• Directions for this task: Where the records below show a line containing "là gì trong", start copying; end with the line containing "gọi syscall 17.", and copy it too.

• Excerpted data:
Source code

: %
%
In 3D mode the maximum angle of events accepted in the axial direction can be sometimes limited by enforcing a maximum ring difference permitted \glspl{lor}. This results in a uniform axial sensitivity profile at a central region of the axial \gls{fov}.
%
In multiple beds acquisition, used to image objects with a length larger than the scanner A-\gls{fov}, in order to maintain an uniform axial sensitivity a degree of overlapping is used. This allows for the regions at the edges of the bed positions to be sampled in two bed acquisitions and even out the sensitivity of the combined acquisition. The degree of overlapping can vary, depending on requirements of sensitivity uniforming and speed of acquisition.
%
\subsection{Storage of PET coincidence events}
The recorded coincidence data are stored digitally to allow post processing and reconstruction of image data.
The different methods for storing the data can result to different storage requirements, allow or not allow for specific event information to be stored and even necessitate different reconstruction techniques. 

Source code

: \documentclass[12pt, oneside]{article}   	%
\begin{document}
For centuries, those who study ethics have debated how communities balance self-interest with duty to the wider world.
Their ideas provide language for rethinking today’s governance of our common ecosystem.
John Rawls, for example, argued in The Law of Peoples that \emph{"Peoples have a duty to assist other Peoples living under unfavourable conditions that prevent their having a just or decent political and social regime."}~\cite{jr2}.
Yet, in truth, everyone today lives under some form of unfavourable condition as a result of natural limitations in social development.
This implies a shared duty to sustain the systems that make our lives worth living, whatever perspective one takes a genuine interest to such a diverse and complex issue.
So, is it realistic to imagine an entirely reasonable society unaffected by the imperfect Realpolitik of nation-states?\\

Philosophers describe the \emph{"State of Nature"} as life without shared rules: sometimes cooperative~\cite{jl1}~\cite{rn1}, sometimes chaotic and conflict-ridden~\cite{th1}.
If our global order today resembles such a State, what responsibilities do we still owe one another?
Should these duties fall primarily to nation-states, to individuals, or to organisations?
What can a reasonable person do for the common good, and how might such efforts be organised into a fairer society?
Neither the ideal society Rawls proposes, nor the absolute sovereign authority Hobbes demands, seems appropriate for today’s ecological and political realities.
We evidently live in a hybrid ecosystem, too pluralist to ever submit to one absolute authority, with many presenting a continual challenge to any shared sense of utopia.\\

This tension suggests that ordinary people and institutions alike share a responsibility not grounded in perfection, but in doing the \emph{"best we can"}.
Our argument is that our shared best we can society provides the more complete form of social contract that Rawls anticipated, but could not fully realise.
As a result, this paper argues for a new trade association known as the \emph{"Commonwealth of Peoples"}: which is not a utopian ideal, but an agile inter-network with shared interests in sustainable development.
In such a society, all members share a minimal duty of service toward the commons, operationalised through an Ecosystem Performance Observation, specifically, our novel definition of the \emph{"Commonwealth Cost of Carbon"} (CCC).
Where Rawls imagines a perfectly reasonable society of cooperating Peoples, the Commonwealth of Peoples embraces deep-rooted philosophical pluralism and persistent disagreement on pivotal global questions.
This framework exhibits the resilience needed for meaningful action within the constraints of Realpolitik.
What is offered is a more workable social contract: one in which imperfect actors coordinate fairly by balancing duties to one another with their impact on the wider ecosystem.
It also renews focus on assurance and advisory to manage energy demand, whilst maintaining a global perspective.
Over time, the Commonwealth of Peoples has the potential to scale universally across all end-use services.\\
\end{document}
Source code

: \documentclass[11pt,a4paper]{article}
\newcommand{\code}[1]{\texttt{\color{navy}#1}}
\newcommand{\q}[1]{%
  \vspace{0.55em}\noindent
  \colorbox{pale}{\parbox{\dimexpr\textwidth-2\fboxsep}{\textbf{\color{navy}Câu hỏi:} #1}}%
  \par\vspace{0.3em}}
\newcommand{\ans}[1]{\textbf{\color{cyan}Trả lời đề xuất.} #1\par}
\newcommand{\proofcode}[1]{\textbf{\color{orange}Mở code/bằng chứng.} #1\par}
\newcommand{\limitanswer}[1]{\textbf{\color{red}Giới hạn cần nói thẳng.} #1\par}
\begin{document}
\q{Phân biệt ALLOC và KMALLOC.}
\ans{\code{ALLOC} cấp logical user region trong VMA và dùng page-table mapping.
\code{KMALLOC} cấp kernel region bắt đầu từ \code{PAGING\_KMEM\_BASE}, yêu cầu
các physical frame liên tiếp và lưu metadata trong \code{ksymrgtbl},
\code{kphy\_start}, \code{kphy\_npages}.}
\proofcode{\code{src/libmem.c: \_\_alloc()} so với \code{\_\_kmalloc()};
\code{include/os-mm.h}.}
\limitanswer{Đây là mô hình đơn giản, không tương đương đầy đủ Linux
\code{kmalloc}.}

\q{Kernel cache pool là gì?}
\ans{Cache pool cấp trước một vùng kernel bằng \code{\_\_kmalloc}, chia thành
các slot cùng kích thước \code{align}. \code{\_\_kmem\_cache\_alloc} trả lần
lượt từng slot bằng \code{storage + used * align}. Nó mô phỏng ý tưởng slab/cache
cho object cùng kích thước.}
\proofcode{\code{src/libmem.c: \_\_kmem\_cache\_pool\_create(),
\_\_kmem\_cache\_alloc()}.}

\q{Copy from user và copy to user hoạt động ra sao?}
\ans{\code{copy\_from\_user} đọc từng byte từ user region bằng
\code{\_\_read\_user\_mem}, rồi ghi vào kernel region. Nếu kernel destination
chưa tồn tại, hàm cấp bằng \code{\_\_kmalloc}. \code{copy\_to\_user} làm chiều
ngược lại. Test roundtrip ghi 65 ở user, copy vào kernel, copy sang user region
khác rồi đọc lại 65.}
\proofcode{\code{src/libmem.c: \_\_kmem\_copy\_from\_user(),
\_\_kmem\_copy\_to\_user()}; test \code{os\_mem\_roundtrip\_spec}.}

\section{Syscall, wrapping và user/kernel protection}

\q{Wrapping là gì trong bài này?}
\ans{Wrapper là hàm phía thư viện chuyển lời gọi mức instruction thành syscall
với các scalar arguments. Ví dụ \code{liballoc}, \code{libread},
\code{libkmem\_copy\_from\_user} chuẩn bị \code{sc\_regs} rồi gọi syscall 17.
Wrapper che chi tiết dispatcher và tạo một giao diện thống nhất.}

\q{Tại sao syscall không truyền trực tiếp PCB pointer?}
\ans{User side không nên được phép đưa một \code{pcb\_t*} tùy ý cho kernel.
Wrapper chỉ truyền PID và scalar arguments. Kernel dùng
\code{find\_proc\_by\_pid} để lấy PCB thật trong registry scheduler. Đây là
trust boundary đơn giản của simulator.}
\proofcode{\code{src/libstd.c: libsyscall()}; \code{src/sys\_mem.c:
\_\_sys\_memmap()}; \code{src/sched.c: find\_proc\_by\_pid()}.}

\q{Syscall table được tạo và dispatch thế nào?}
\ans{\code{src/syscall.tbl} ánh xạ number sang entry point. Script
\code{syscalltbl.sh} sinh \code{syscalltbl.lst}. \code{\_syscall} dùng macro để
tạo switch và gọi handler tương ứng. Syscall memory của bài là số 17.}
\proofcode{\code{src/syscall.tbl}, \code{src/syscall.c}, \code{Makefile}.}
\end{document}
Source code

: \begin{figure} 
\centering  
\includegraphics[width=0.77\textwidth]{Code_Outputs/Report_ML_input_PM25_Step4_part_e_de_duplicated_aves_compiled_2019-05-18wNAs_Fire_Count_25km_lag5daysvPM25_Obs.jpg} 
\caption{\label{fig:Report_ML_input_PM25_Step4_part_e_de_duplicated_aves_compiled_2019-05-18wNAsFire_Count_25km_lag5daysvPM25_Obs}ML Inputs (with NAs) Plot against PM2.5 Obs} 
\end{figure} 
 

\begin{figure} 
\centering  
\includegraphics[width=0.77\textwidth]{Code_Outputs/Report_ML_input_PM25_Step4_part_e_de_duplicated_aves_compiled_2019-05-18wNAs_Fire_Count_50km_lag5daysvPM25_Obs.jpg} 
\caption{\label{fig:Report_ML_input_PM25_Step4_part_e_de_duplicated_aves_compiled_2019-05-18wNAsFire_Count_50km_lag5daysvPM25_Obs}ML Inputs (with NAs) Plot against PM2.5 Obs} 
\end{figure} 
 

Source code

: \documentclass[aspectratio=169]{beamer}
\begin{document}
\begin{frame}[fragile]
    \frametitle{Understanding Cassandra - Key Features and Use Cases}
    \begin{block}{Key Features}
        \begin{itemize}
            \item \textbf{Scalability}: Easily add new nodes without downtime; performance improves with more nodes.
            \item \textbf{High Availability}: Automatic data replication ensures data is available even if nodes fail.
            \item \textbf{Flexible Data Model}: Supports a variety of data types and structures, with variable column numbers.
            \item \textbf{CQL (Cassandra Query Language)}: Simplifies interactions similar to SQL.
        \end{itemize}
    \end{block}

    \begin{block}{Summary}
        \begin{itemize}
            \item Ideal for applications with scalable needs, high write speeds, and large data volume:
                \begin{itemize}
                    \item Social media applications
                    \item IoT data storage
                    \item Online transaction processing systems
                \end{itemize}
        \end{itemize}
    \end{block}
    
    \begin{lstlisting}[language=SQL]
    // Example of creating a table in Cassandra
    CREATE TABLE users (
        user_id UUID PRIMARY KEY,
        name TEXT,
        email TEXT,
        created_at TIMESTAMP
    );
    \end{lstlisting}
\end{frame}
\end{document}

• Task solution:
\q{Wrapping là gì trong bài này?}
\ans{Wrapper là hàm phía thư viện chuyển lời gọi mức instruction thành syscall
với các scalar arguments. Ví dụ \code{liballoc}, \code{libread},
\code{libkmem\_copy\_from\_user} chuẩn bị \code{sc\_regs} rồi gọi syscall 17.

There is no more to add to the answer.